Tuesday 3 May 2016

10% of Amazons "workforce" are now robots

Amazon now employs about 230,000 people worldwide and has over 30,000 very cute Kiva robots whizzing about the distribution centres. Press reports suggest they are very keen to grow that number.


Take a look above at the robots in action.

If these Kiva Robots did not exist we can speculate that Amazon would perhaps hire another 30,000 people and pay the payroll taxes etc that would go with that. Perhaps some of the people replaced by the Kiva Robots are now entirely dependent on the government for support in their local jurisdiction.

As a purely theoretical exercise we could assume that these workers would have been paid an average of $25,000 per year which was taxed at an average of 20%. Over ten years this is a loss of $1,500,000,000. No account taken here if additional state support is needed.
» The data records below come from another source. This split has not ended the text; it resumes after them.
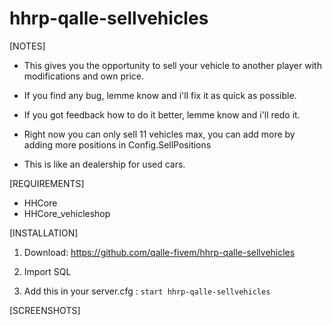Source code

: # hhrp-qalle-sellvehicles

[NOTES]

* This gives you the opportunity to sell your vehicle to another player with modifications and own price.

* If you find any bug, lemme know and i'll fix it as quick as possible.

* If you got feedback how to do it better, lemme know and i'll redo it.

* Right now you can only sell 11 vehicles max, you can add more by adding more positions in Config.SellPositions

* This is like an dealership for used cars.

[REQUIREMENTS]
  
* HHCore
* HHCore_vehicleshop

[INSTALLATION]

1) Download: https://github.com/qalle-fivem/hhrp-qalle-sellvehicles

2) Import SQL

3) Add this in your server.cfg :
``start hhrp-qalle-sellvehicles``

[SCREENSHOTS]

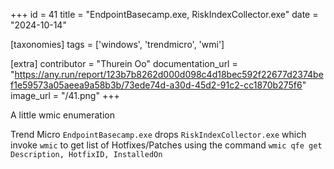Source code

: +++
id = 41
title = "EndpointBasecamp.exe, RiskIndexCollector.exe"
date = "2024-10-14"

[taxonomies]
tags = ['windows', 'trendmicro', 'wmi']

[extra]
contributor = "Thurein Oo"
documentation_url = "https://any.run/report/123b7b8262d000d098c4d18bec592f22677d2374bef1e59573a05aeea9a58b3b/73ede74d-a30d-45d2-91c2-cc1870b275f6"
image_url = "/41.png"
+++

A little wmic enumeration

<!-- more -->
   
Trend Micro `EndpointBasecamp.exe` drops `RiskIndexCollector.exe` which invoke `wmic` to get list of Hotfixes/Patches using the command `wmic qfe get Description, HotfixID, InstalledOn` 
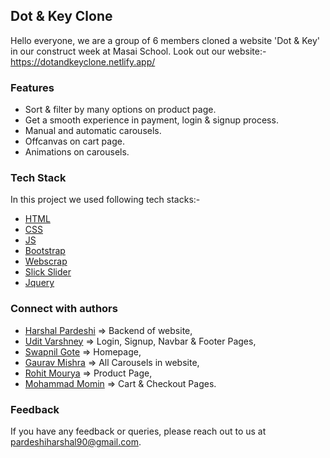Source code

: ## Dot & Key Clone
Hello everyone, we are a group of 6 members cloned a website 'Dot & Key' in our construct week at Masai School.
Look out our website:- https://dotandkeyclone.netlify.app/


### Features

- Sort & filter by many options on product page.
- Get a smooth experience in payment, login & signup process.
- Manual and automatic carousels.
- Offcanvas on cart page.
- Animations on carousels.


### Tech Stack

In this project we used following tech stacks:- 
- [HTML](https://developer.mozilla.org/en-US/docs/Web/HTML)
- [CSS](https://developer.mozilla.org/en-US/docs/Web/CSS)
- [JS](https://developer.mozilla.org/en-US/docs/Web/JavaScript)
- [Bootstrap](https://getbootstrap.com/docs/5.2/getting-started/introduction/)
- [Webscrap](https://webscraper.io/)
- [Slick Slider](https://kenwheeler.github.io/slick/)
- [Jquery](https://jquery.com/)


### Connect with authors

- [Harshal Pardeshi](https://www.linkedin.com/in/harshalpardeshi/) => Backend of website,
- [Udit Varshney](https://www.linkedin.com/in/udit-varshney-ba678121b/) => Login, Signup, Navbar & Footer Pages,
- [Swapnil Gote]() => Homepage,
- [Gaurav Mishra](https://www.linkedin.com/in/gaurav-mishra-435814a8) => All Carousels in website,
- [Rohit Mourya](https://www.linkedin.com/in/rohit-mourya/) => Product Page,
- [Mohammad Momin](https://www.linkedin.com/in/momin-mohammad-102304171/) => Cart & Checkout Pages.

### Feedback

If you have any feedback or queries, please reach out to us at pardeshiharshal90@gmail.com.
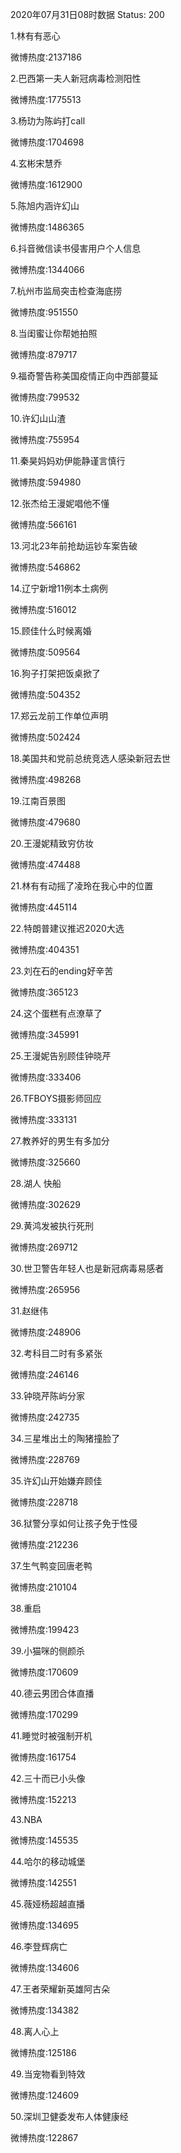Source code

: 2020年07月31日08时数据
Status: 200

1.林有有恶心

微博热度:2137186

2.巴西第一夫人新冠病毒检测阳性

微博热度:1775513

3.杨玏为陈屿打call

微博热度:1704698

4.玄彬宋慧乔

微博热度:1612900

5.陈旭内涵许幻山

微博热度:1486365

6.抖音微信读书侵害用户个人信息

微博热度:1344066

7.杭州市监局突击检查海底捞

微博热度:951550

8.当闺蜜让你帮她拍照

微博热度:879717

9.福奇警告称美国疫情正向中西部蔓延

微博热度:799532

10.许幻山山渣

微博热度:755954

11.秦昊妈妈劝伊能静谨言慎行

微博热度:594980

12.张杰给王漫妮唱他不懂

微博热度:566161

13.河北23年前抢劫运钞车案告破

微博热度:546862

14.辽宁新增11例本土病例

微博热度:516012

15.顾佳什么时候离婚

微博热度:509564

16.狗子打架把饭桌掀了

微博热度:504352

17.郑云龙前工作单位声明

微博热度:502424

18.美国共和党前总统竞选人感染新冠去世

微博热度:498268

19.江南百景图

微博热度:479680

20.王漫妮精致穷仿妆

微博热度:474488

21.林有有动摇了凌玲在我心中的位置

微博热度:445114

22.特朗普建议推迟2020大选

微博热度:404351

23.刘在石的ending好辛苦

微博热度:365123

24.这个蛋糕有点潦草了

微博热度:345991

25.王漫妮告别顾佳钟晓芹

微博热度:333406

26.TFBOYS摄影师回应

微博热度:333131

27.教养好的男生有多加分

微博热度:325660

28.湖人 快船

微博热度:302629

29.黄鸿发被执行死刑

微博热度:269712

30.世卫警告年轻人也是新冠病毒易感者

微博热度:265956

31.赵继伟

微博热度:248906

32.考科目二时有多紧张

微博热度:246146

33.钟晓芹陈屿分家

微博热度:242735

34.三星堆出土的陶猪撞脸了

微博热度:228769

35.许幻山开始嫌弃顾佳

微博热度:228718

36.狱警分享如何让孩子免于性侵

微博热度:212236

37.生气鸭变回唐老鸭

微博热度:210104

38.重启

微博热度:199423

39.小猫咪的侧颜杀

微博热度:170609

40.德云男团合体直播

微博热度:170299

41.睡觉时被强制开机

微博热度:161754

42.三十而已小头像

微博热度:152213

43.NBA

微博热度:145535

44.哈尔的移动城堡

微博热度:142551

45.薇娅杨超越直播

微博热度:134695

46.李登辉病亡

微博热度:134606

47.王者荣耀新英雄阿古朵

微博热度:134382

48.离人心上

微博热度:125186

49.当宠物看到特效

微博热度:124609

50.深圳卫健委发布人体健康经

微博热度:122867

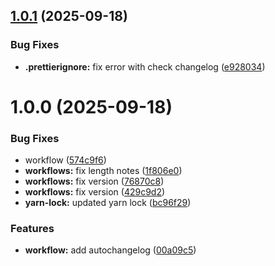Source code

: ## [1.0.1](https://github.com/Zertonixa/threeJs/compare/v1.0.0...v1.0.1) (2025-09-18)


### Bug Fixes

* **.prettierignore:** fix error with check changelog ([e928034](https://github.com/Zertonixa/threeJs/commit/e92803422d657e7a9231a108d91ecfb22595d7e5))

# 1.0.0 (2025-09-18)


### Bug Fixes

* workflow ([574c9f6](https://github.com/Zertonixa/threeJs/commit/574c9f66efad20e146bdaacdee064c7ae13a472e))
* **workflows:** fix length notes ([1f806e0](https://github.com/Zertonixa/threeJs/commit/1f806e0861cf37318a5ef69616e8cdf0e03495f2))
* **workflows:** fix version ([76870c8](https://github.com/Zertonixa/threeJs/commit/76870c83d8ab7671c3b377e8829fa0f092141658))
* **workflows:** fix version ([429c9d2](https://github.com/Zertonixa/threeJs/commit/429c9d24f7c2751badbf73e419d2e602ccf35a00))
* **yarn-lock:** updated yarn lock ([bc96f29](https://github.com/Zertonixa/threeJs/commit/bc96f29d66cf9281db182d988ed80bb35b1bb169))


### Features

* **workflow:** add autochangelog ([00a09c5](https://github.com/Zertonixa/threeJs/commit/00a09c5d5c104147d04bc7c4e2431d504f8eff69))
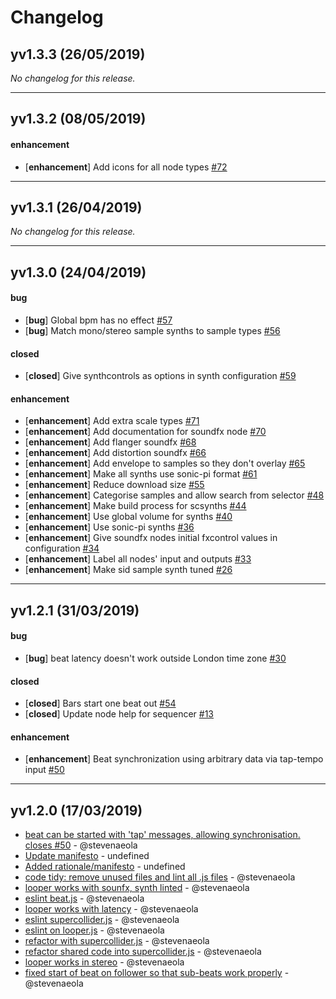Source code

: # Changelog

## yv1.3.3 (26/05/2019)
*No changelog for this release.*

---

## yv1.3.2 (08/05/2019)

#### enhancement

- [**enhancement**] Add icons for all node types [#72](https://github.com/stevenaeola/node-red-contrib-music/issues/72)

---

## yv1.3.1 (26/04/2019)
*No changelog for this release.*

---

## yv1.3.0 (24/04/2019)

#### bug

- [**bug**] Global bpm has no effect [#57](https://github.com/stevenaeola/node-red-contrib-music/issues/57)
- [**bug**] Match mono/stereo sample synths to sample types [#56](https://github.com/stevenaeola/node-red-contrib-music/issues/56)

#### closed

- [**closed**] Give synthcontrols as options in synth configuration [#59](https://github.com/stevenaeola/node-red-contrib-music/issues/59)

#### enhancement

- [**enhancement**] Add extra scale types [#71](https://github.com/stevenaeola/node-red-contrib-music/issues/71)
- [**enhancement**] Add documentation for soundfx node [#70](https://github.com/stevenaeola/node-red-contrib-music/issues/70)
- [**enhancement**] Add flanger soundfx [#68](https://github.com/stevenaeola/node-red-contrib-music/issues/68)
- [**enhancement**] Add distortion soundfx [#66](https://github.com/stevenaeola/node-red-contrib-music/issues/66)
- [**enhancement**] Add envelope to samples so they don't overlay [#65](https://github.com/stevenaeola/node-red-contrib-music/issues/65)
- [**enhancement**] Make all synths use sonic-pi format [#61](https://github.com/stevenaeola/node-red-contrib-music/issues/61)
- [**enhancement**] Reduce download size [#55](https://github.com/stevenaeola/node-red-contrib-music/issues/55)
- [**enhancement**] Categorise samples and allow search from selector [#48](https://github.com/stevenaeola/node-red-contrib-music/issues/48)
- [**enhancement**] Make build process for scsynths [#44](https://github.com/stevenaeola/node-red-contrib-music/issues/44)
- [**enhancement**] Use global volume for synths [#40](https://github.com/stevenaeola/node-red-contrib-music/issues/40)
- [**enhancement**] Use sonic-pi synths [#36](https://github.com/stevenaeola/node-red-contrib-music/issues/36)
- [**enhancement**] Give soundfx nodes initial fxcontrol values in configuration [#34](https://github.com/stevenaeola/node-red-contrib-music/issues/34)
- [**enhancement**] Label all nodes' input and outputs [#33](https://github.com/stevenaeola/node-red-contrib-music/issues/33)
- [**enhancement**] Make sid sample synth tuned [#26](https://github.com/stevenaeola/node-red-contrib-music/issues/26)

---

## yv1.2.1 (31/03/2019)

#### bug

- [**bug**] beat latency doesn't work outside London time zone [#30](https://github.com/stevenaeola/node-red-contrib-music/issues/30)

#### closed

- [**closed**] Bars start one beat out [#54](https://github.com/stevenaeola/node-red-contrib-music/issues/54)
- [**closed**] Update node help for sequencer [#13](https://github.com/stevenaeola/node-red-contrib-music/issues/13)

#### enhancement

- [**enhancement**] Beat synchronization using arbitrary data via tap-tempo input [#50](https://github.com/stevenaeola/node-red-contrib-music/issues/50)

---

## yv1.2.0 (17/03/2019)
- [beat can be started with 'tap' messages, allowing synchronisation. closes #50](https://github.com/stevenaeola/node-red-contrib-music/commit/1f5adfc3c1701534ec96861897b35bc7f69e7429) - @stevenaeola
- [Update manifesto](https://github.com/stevenaeola/node-red-contrib-music/commit/49837a3062a37b0dd4ab0ca024d2a93e8cc71600) - undefined
- [Added rationale/manifesto](https://github.com/stevenaeola/node-red-contrib-music/commit/d5489df2cea4543c9973d9d6b5817a87a521010a) - undefined
- [code tidy: remove unused files and lint all .js files](https://github.com/stevenaeola/node-red-contrib-music/commit/c116ce69e3574b035b00d673e3896ccb31c699ad) - @stevenaeola
- [looper works with sounfx, synth linted](https://github.com/stevenaeola/node-red-contrib-music/commit/df21bdd3fef7a0c6a6b37763117c1f27eecaba19) - @stevenaeola
- [eslint beat.js](https://github.com/stevenaeola/node-red-contrib-music/commit/da2fcaa36a66af82c90edab47bbe9a6b61c7b2c2) - @stevenaeola
- [looper works with latency](https://github.com/stevenaeola/node-red-contrib-music/commit/2c1b425fd9de9d6916497af42c7b55349f7f942e) - @stevenaeola
- [eslint supercollider.js](https://github.com/stevenaeola/node-red-contrib-music/commit/e4c4153044bc31edca63667564e43f8bf57e9384) - @stevenaeola
- [eslint on looper.js](https://github.com/stevenaeola/node-red-contrib-music/commit/f5c2e169135ddb12a8369fe143f8a719b68392e5) - @stevenaeola
- [refactor with supercollider.js](https://github.com/stevenaeola/node-red-contrib-music/commit/70c39604efcaa15bb0193917b3c68df40ff1084f) - @stevenaeola
- [refactor shared code into supercollider.js](https://github.com/stevenaeola/node-red-contrib-music/commit/095874c4976c3292062f181b7c17cdaa603dd0f1) - @stevenaeola
- [looper works in stereo](https://github.com/stevenaeola/node-red-contrib-music/commit/cb63e8734d88a45e362d1cbae51fe856bcc8281f) - @stevenaeola
- [fixed start of beat on follower so that sub-beats work properly](https://github.com/stevenaeola/node-red-contrib-music/commit/bea24452d924046f5bee859c7b8ca76cb398d4b2) - @stevenaeola
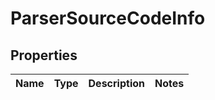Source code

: # ParserSourceCodeInfo

## Properties
Name | Type | Description | Notes
------------ | ------------- | ------------- | -------------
From a perfectly reasonable Amazon perspective they are making the supply chain as efficient as possible and meeting the perceived needs of the consumer

With companies such as Rockwell Automation (global sales $7 billion) entirely focused on automating industrial processes it is safe to assume that we are at the start of a pretty rapid acceleration of the shift to automation and robotics operating with a degree of AI.

It must therefore be a very interesting debate with companies such as Amazon as to how much tax they pay in any jurisdiction given that they can massively reduce the tax bill by introducing more robots. No doubt companies such as Amazon will struggle over time with the fairly thin argument about being based in an offshore jurisdiction but they can counter that by stripping out the local workforce and replacing it with robots.

Politicians are in for a pretty tough time as it seems possible that automation on a mass scale will have an even greater impact on the average person than globalisation and the democratic process will start to come under massive pressure if all the wealth becomes too concentrated in the hands of a few global highly automated companies and their shareholders, directors and employees.

The free market philosophy is going to have to work very hard to defend itself if inequality starts to edge up further and the support of the middle class for Trump in the USA suggests tempers are already running pretty hot.